Mann und Mädchen
"Wohin gehst du?
Das kleine Mädchen sah in fragend an. Was sollte er ihr antworten? Die Wahrheit würde sie nicht verstehen. Verstand er sie denn? Eigentlich nicht. Sie verlangten nur, dass er verstand.
"Das darf ich dir nicht sagen ...es ist nicht für die Ohren eines kleinen Kindes bestimmt."

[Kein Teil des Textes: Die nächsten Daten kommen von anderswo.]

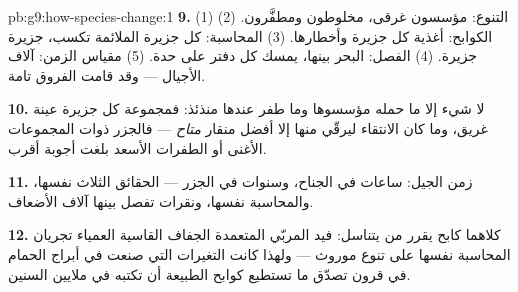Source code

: \begin{solution}{pb:g9:how-species-change:1}
\textbf{9.} (1) التنوع: مؤسسون غرقى، مخلوطون
ومطفَّرون. (2) الكوابح: أغذية كل جزيرة وأخطارها. (3)
المحاسبة:  كل جزيرة الملائمة تكسب، جزيرة جزيرة.
(4) الفصل: البحر بينها، يمسك كل دفتر على حدة. (5) مقياس
الزمن: آلاف الأجيال --- وقد قامت الفروق تامة.

\textbf{10.} لا شيء إلا ما حمله مؤسسوها وما طفر عندها
منذئذ: فمجموعة كل جزيرة عينة غريق، وما كان الانتقاء
ليرقّي منها إلا أفضل منقار \emph{متاح} --- فالجزر ذوات
المجموعات الأغنى أو الطفرات الأسعد بلغت أجوبة أقرب.

\textbf{11.} زمن الجيل: ساعات في الجناح، وسنوات في
الجزر --- الحقائق الثلاث نفسها، والمحاسبة نفسها، ونقرات
تفصل بينها آلاف الأضعاف.

\textbf{12.} كلاهما كابح يقرر من يتناسل: فيد المربّي
المتعمدة  الجفاف القاسية العمياء تجريان المحاسبة
نفسها على تنوع موروث --- ولهذا كانت التغيرات التي صنعت
في أبراج الحمام في قرون تصدّق ما تستطيع كوابح الطبيعة أن
تكتبه في ملايين السنين.
\end{solution}
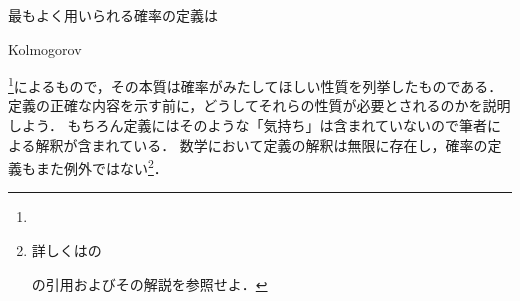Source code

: \documentclass[main.tex]{subfiles}
\begin{document}
最もよく用いられる確率の定義は\begin{german}Kolmogorov\end{german}\footnote{%
}によるもので，その本質は確率がみたしてほしい性質を列挙したものである．
定義の正確な内容を示す前に，どうしてそれらの性質が必要とされるのかを説明しよう．
もちろん定義にはそのような「気持ち」は含まれていないので筆者による解釈が含まれている．
数学において定義の解釈は無限に存在し，確率の定義もまた例外ではない\footnote{%
詳しくはの\begin{german}\end{german}の引用およびその解説を参照せよ．}．
\end{document}
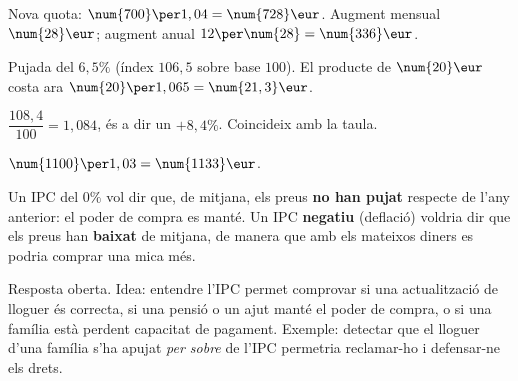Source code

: \begin{solucions}
\begin{sollist}
  \item Nova quota: $\num{700}\per 1,04=\num{728}\eur$. Augment mensual $\num{28}\eur$;
        augment anual $12\per\num{28}=\num{336}\eur$.
  \item Pujada del $6,5\%$ (índex $106,5$ sobre base $100$). El producte de
        $\num{20}\eur$ costa ara $\num{20}\per 1,065=\num{21,3}\eur$.
  \item $\dfrac{108,4}{100}=1,084$, és a dir un $+8,4\%$. Coincideix amb la taula.
  \item $\num{1100}\per 1,03=\num{1133}\eur$.
  \item Un IPC del $0\%$ vol dir que, de mitjana, els preus \textbf{no han pujat}
        respecte de l'any anterior: el poder de compra es manté. Un IPC
        \textbf{negatiu} (deflació) voldria dir que els preus han \textbf{baixat} de
        mitjana, de manera que amb els mateixos diners es podria comprar una mica més.
  \item Resposta oberta. Idea: entendre l'IPC permet comprovar si una actualització de
        lloguer és correcta, si una pensió o un ajut manté el poder de compra, o si una
        família està perdent capacitat de pagament. Exemple: detectar que el lloguer
        d'una família s'ha apujat \emph{per sobre} de l'IPC permetria reclamar-ho i
        defensar-ne els drets.
\end{sollist}
\end{solucions}
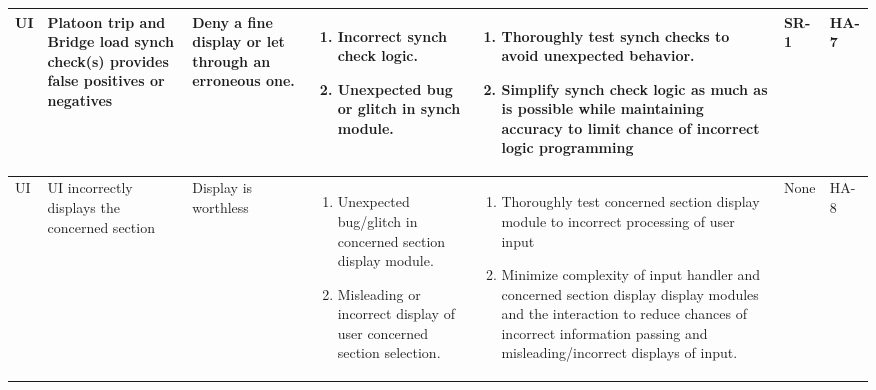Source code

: \documentclass{article}
\begin{document}
\begin{landscape}
\begin{longtable}{|p{} | p{} | p{} | p{} | p{} | p{} | p{}|}
  UI & Platoon trip and Bridge load synch check(s) provides false positives or negatives & 
  Deny a fine display or let through an erroneous one. & 
  \begin{enumerate}[leftmargin=*, label={\alph*.}, itemsep=1pt, topsep=0pt, partopsep=0pt] 
    \item Incorrect synch check logic.
    \item Unexpected bug or glitch in synch module.
  \end{enumerate} & 
  \begin{enumerate}[leftmargin=*, label={\alph*.}, itemsep=1pt, topsep=0pt, partopsep=0pt] 
    \item Thoroughly test synch checks to avoid unexpected behavior.
    \item Simplify synch check logic as much as is possible while maintaining accuracy to limit chance of incorrect logic programming
  \end{enumerate} &
  SR-1 & HA-7 \\

  \hline
  
  UI & UI incorrectly displays the concerned section& Display is worthless & 
  \begin{enumerate}[leftmargin=*, label={\alph*.}, itemsep=1pt, topsep=0pt, partopsep=0pt] 
    \item Unexpected bug/glitch in concerned section display module.
    \item Misleading or incorrect display of user concerned section selection.
  \end{enumerate} &
  \begin{enumerate}[leftmargin=*, label={\alph*.}, itemsep=1pt, topsep=0pt, partopsep=0pt] 
    \item Thoroughly test concerned section display module to incorrect processing of user input
    \item Minimize complexity of input handler and concerned section display display modules and the interaction to 
    reduce chances of incorrect information passing and misleading/incorrect displays of input.
  \end{enumerate} &
  None & HA-8 \\

  \hline
  

\end{longtable}
\end{landscape}
\end{document}
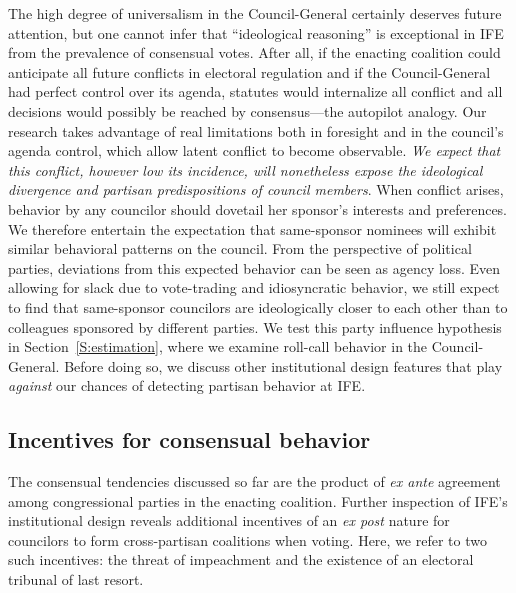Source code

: \documentclass[12 pt, letter]{article}
\begin{document}
The high degree of universalism in the Council-General certainly
deserves future attention, but one cannot infer that ``ideological
reasoning'' is exceptional in IFE from the prevalence of consensual
votes. After all, if the enacting coalition could anticipate all
future conflicts in electoral regulation and if the Council-General
had perfect control over its agenda, statutes would internalize all
conflict and all decisions would possibly be reached by
consensus---the autopilot analogy. Our research takes advantage of
real limitations both in foresight and in the council's agenda
control, which allow latent conflict to become observable. \emph{We
expect that this conflict, however low its incidence, will
nonetheless expose the ideological divergence and partisan
predispositions of council members}.  When conflict arises, behavior
by any councilor should dovetail her sponsor's interests and
preferences. We therefore entertain the expectation that
same-sponsor nominees will exhibit similar behavioral patterns on
the council. From the perspective of political parties, deviations
from this expected behavior can be seen as agency loss. Even
allowing for slack due to vote-trading and idiosyncratic behavior,
we still expect to find that same-sponsor councilors are
ideologically closer to each other than to colleagues sponsored by
different parties.  We test this party influence hypothesis in
Section~\ref{S:estimation}, where we examine roll-call behavior in
the Council-General.  Before doing so, we discuss other
institutional design features that play \emph{against} our chances
of detecting partisan behavior at IFE.

\subsection{Incentives for consensual behavior}
The consensual tendencies discussed so far are the product of
\emph{ex ante} agreement among congressional parties in the enacting
coalition.  Further inspection of IFE's institutional design reveals
additional incentives of an \emph{ex post} nature for councilors to
form cross-partisan coalitions when voting.  Here, we refer to two
such incentives: the threat of impeachment and the existence of an
electoral tribunal of last resort.
\end{document}
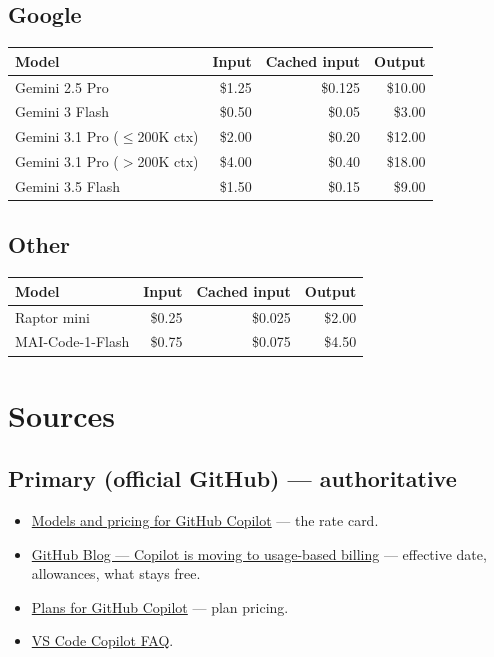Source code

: \documentclass[11pt,a4paper]{article}
\begin{document}
\subsection*{Google}
\begin{table}[h]
\centering\small
\begin{tabular}{@{}lrrr@{}}
\toprule
\textbf{Model} & \textbf{Input} & \textbf{Cached input} & \textbf{Output} \\
\midrule
Gemini 2.5 Pro                  & \$1.25 & \$0.125 & \$10.00 \\
Gemini 3 Flash                  & \$0.50 & \$0.05  & \$3.00 \\
Gemini 3.1 Pro ($\leq$200K ctx) & \$2.00 & \$0.20  & \$12.00 \\
Gemini 3.1 Pro ($>$200K ctx)    & \$4.00 & \$0.40  & \$18.00 \\
Gemini 3.5 Flash                & \$1.50 & \$0.15  & \$9.00 \\
\bottomrule
\end{tabular}
\end{table}

\subsection*{Other}
\begin{table}[h]
\centering\small
\begin{tabular}{@{}lrrr@{}}
\toprule
\textbf{Model} & \textbf{Input} & \textbf{Cached input} & \textbf{Output} \\
\midrule
Raptor mini       & \$0.25 & \$0.025 & \$2.00 \\
MAI-Code-1-Flash  & \$0.75 & \$0.075 & \$4.50 \\
\bottomrule
\end{tabular}
\end{table}

\section{Sources}\label{app:sources}

\subsection*{Primary (official GitHub) --- authoritative}
\begin{itemize}
  \item \href{https://docs.github.com/en/copilot/reference/copilot-billing/models-and-pricing}{Models and pricing for GitHub Copilot} --- the rate card.
  \item \href{https://github.blog/news-insights/company-news/github-copilot-is-moving-to-usage-based-billing/}{GitHub Blog --- Copilot is moving to usage-based billing} --- effective date, allowances, what stays free.
  \item \href{https://docs.github.com/en/copilot/get-started/plans}{Plans for GitHub Copilot} --- plan pricing.
  \item \href{https://code.visualstudio.com/docs/copilot/faq}{VS Code Copilot FAQ}.
\end{itemize}
\end{document}
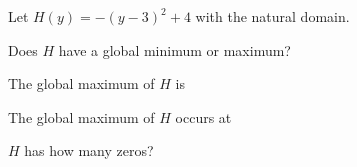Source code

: \documentclass{ximera}
\author{Lee Wayand}
\begin{document}
Let $H(y) = -(y-3)^2 + 4$ with the natural domain. \\



\begin{exercise} Does $H$ have a global minimum or maximum?

\begin{multipleChoice}
\end{multipleChoice}

\end{exercise}








\begin{exercise} The global maximum of $H$ is

\begin{multipleChoice}
\end{multipleChoice}

\end{exercise}








\begin{exercise} The global maximum of $H$ occurs at

\begin{multipleChoice}
\end{multipleChoice}

\end{exercise}








\begin{exercise} $H$ has how many zeros?

\begin{multipleChoice}
\end{multipleChoice}

\end{exercise}
\end{document}
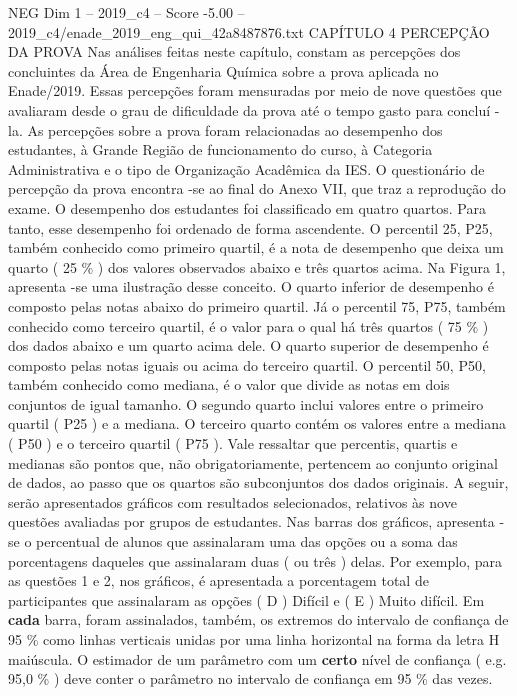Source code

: \begin{textsample}{NEG Dim 1 – 2019\_c4 – Score -5.00 – 2019\_c4/enade\_2019\_eng\_qui\_42a8487876.txt}  \label{ex:f1_neg_090}
CAPÍTULO 4 PERCEPÇÃO DA PROVA Nas análises feitas neste capítulo, constam as percepções dos concluintes da Área de Engenharia Química sobre a prova aplicada no Enade/2019.
Essas percepções foram mensuradas por meio de nove questões que avaliaram desde o grau de dificuldade da prova até o tempo gasto para concluí -la.
As percepções sobre a prova foram relacionadas ao desempenho dos estudantes, à Grande Região de funcionamento do curso, à Categoria Administrativa e o tipo de Organização Acadêmica da IES.
O questionário de percepção da prova encontra -se ao final do Anexo VII, que traz a reprodução do exame.
O desempenho dos estudantes foi classificado em quatro quartos.
Para tanto, esse desempenho foi ordenado de forma ascendente.
O percentil 25, P25, também conhecido como primeiro quartil, é a nota de desempenho que deixa um quarto ( 25 \% ) dos valores observados abaixo e três quartos acima.
Na Figura 1, apresenta -se uma ilustração desse conceito.
O quarto inferior de desempenho é composto pelas notas abaixo do primeiro quartil.
Já o percentil 75, P75, também conhecido como terceiro quartil, é o valor para o qual há três quartos ( 75 \% ) dos dados abaixo e um quarto acima dele.
O quarto superior de desempenho é composto pelas notas iguais ou acima do terceiro quartil.
O percentil 50, P50, também conhecido como mediana, é o valor que divide as notas em dois conjuntos de igual tamanho.
O segundo quarto inclui valores entre o primeiro quartil ( P25 ) e a mediana.
O terceiro quarto contém os valores entre a mediana ( P50 ) e o terceiro quartil ( P75 ).
Vale ressaltar que percentis, quartis e medianas são pontos que, não obrigatoriamente, pertencem ao conjunto original de dados, ao passo que os quartos são subconjuntos dos dados originais.
A seguir, serão apresentados gráficos com resultados selecionados, relativos às nove questões avaliadas por grupos de estudantes.
Nas barras dos gráficos, apresenta -se o percentual de alunos que assinalaram uma das opções ou a soma das porcentagens daqueles que assinalaram duas ( ou três ) delas.
Por exemplo, para as questões 1 e 2, nos gráficos, é apresentada a porcentagem total de participantes que assinalaram as opções ( D ) Difícil e ( E ) Muito difícil.
Em \textbf{cada} barra, foram assinalados, também, os extremos do intervalo de confiança de 95 \% como linhas verticais unidas por uma linha horizontal na forma da letra H maiúscula.
O estimador de um parâmetro com um \textbf{certo} nível de confiança ( e.g. 95,0 \% ) deve conter o parâmetro no intervalo de confiança em 95 \% das vezes.

\end{textsample}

Die Antwort klang gut in seinen Ohren. Zwar nicht die Wahrheit, aber sicherlich ein Teil davon. Wahrheit ließ sich so ausschweifend definieren.
"Aber warum gehst du dorthin? Willst du denn überhaupt?"
Die Augen des Kindes blickten wieder fragend zu ihm hinauf. Wie unschuldig sie aussah. Er könnte ihr nie die Wahrheit sagen, niemals. Es würde sie zerstören, er war sich ganz sicher. Sie war noch so jung, so unschuldig. So glücklich. Noch kannte sie das Leben nicht. Kannte er es?
"Ich muss."
Ja, das war es. Er musste es. Das war eine gute Ausrede, nun würde das Kind sich zufrieden geben. Er ebenfalls.
"Aber du willst nicht?"
Darüber hatte er nicht nachgedacht. Er ging doch die ganze Zeit irgendwohin, dann wieder an einen anderen Ort, und immer so weiter. Den Sinn davon hatte er nie gesehen. Er würde am liebsten immer an einem schönen Ort bleiben, sich ausruhen, vielleicht ein wenig arbeiten, mit seiner Tochter und seiner Frau leben. Das würde schon genügen.
"Du gehst dorthin ohne es zu wollen. Dann tust du Dinge, die du nicht willst."
Diesmal war es keine Frage, es war eine Feststellung. Und sie hatte recht. Er hatte nicht darum gebeten, dass sie ihn dorthin schickten. Eigentlich wollte er nur seine Ruhe. Nicht das tun, was er dort tun musste.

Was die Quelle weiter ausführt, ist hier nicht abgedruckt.